GOG was built on trust, which is at the very core of our identity. It is evidenced by our 30-day refund policy or releasing games DRM-free, among other things. At the same time, we understand DRM-free might mean different things to different people, especially when modern games blend offline and online experiences.

When GOG first launched, the gaming market looked very different from what it is now – retail was the main place to buy games, and digital distribution was just taking baby steps. DRM, the copy protection software created to protect licenses against unauthorized disc copying, was a huge source of annoyance for gamers often restricting how they can access their content. From the beginning, part of GOG’s mission was to provide gamers with a simple way to access and play games, without the need to fiddle with files or deal with any DRM. Making sure you can play games purchased on GOG offline, make backup copies, and install them as many times as you need is even more relevant now, as things like game preservation become an important topic for the whole industry.

Today, while some of the most infamous DRMs of the past are thankfully long gone, it doesn’t mean the constraints are fully gone. They just have a different, more complex face.

Games are evolving and many titles offer features beyond single-player offline gameplay, like multiplayer, achievements, vanities, rewards. Many such games are already on GOG and will continue to join our catalog. But it also raises the question: is this a new frontier for DRM?

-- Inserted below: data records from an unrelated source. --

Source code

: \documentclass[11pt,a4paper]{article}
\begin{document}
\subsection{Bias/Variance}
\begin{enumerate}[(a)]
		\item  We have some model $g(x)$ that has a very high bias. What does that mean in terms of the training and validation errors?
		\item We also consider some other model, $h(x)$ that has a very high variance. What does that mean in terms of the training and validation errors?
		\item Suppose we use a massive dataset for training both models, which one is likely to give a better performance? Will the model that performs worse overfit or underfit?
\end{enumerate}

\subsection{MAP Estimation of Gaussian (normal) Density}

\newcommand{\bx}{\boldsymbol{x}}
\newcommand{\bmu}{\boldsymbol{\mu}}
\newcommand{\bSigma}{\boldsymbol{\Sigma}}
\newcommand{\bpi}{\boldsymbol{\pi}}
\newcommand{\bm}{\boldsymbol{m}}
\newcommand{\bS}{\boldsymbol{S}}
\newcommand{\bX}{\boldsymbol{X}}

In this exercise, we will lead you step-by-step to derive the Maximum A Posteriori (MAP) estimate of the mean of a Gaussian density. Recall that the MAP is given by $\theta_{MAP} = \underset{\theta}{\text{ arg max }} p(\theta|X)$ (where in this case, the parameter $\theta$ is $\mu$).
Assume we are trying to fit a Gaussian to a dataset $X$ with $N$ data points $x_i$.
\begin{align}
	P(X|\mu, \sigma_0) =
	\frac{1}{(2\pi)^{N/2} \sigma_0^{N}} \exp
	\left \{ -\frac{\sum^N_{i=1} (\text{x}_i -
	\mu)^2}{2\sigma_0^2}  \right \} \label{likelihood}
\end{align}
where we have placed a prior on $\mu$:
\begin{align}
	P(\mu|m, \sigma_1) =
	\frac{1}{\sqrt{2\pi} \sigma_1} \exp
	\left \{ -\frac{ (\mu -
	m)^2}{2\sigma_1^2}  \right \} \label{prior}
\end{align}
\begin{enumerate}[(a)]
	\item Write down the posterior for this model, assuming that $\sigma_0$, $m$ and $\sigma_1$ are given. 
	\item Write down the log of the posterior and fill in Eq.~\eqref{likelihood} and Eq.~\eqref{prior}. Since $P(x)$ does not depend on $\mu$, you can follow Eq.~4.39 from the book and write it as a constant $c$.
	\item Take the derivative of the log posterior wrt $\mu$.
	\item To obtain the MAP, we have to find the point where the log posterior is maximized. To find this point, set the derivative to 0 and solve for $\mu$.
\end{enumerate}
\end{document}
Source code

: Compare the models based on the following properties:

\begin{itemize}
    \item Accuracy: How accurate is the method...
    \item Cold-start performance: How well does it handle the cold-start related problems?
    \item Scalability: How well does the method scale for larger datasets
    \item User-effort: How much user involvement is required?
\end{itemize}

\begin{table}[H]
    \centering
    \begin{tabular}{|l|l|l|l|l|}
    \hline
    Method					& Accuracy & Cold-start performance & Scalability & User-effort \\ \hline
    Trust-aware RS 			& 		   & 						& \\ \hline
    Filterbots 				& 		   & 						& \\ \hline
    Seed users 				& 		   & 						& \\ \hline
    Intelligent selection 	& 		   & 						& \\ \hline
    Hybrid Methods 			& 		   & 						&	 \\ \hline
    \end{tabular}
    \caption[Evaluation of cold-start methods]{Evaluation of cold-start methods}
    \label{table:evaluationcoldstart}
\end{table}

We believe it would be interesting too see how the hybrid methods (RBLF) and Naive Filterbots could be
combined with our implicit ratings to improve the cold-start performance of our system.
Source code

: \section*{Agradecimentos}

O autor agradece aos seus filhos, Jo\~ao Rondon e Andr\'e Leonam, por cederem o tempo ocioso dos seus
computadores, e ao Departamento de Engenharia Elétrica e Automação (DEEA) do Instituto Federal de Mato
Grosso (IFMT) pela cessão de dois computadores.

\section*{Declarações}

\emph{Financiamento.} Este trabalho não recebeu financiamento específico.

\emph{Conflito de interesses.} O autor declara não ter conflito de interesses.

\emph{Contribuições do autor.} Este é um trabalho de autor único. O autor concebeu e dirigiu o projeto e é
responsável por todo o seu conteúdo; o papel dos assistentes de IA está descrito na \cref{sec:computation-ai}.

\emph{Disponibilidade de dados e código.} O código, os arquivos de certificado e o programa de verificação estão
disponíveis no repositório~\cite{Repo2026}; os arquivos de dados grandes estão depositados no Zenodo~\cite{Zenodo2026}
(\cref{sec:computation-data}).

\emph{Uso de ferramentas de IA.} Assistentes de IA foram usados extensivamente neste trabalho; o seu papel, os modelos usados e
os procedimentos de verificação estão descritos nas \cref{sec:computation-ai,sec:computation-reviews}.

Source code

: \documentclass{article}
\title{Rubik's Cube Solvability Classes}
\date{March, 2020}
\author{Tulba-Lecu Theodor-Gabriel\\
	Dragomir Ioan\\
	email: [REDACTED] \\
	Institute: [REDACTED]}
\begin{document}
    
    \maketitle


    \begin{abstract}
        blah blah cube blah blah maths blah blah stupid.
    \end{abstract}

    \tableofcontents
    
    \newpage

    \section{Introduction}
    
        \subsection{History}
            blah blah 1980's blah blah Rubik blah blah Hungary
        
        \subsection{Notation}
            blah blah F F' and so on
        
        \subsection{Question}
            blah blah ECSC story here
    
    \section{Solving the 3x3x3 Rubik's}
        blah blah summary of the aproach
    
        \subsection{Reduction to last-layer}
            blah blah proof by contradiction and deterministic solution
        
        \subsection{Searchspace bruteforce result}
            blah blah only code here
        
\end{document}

And this is the crux of the matter. Some think it is, some don’t. Some hate it, some don’t mind it. And to be fair, we didn’t comment on it ourselves for quite some time and feel this is the time to do so:

We believe you should have freedom of choice and the right to decide how you use, enjoy, and keep the games you bought. It manifests in three points:
1. The single-player mode has to be accessible offline.

2. Games you bought and downloaded can never be taken from you or altered against your will.

3. The GOG GALAXY client is and will remain optional for accessing single-player offline mode.


We fully commit to all those points. Aside from this, we reaffirm our continuous effort to make games compatible with future OSs and available for you for years to come.

As for multiplayer, achievements, and all that jazz – games with those features belong on GOG. Having said that, we believe that you have the right to make an informed choice about the content that you choose to enjoy and we won’t tell you how and where you can access or store your games. To make it easier to discover titles that include features like multiplayer, unlockable cosmetics, timed events, or user-generated content, we’re adding information about such functionalities on product pages. In short, you’ll always know.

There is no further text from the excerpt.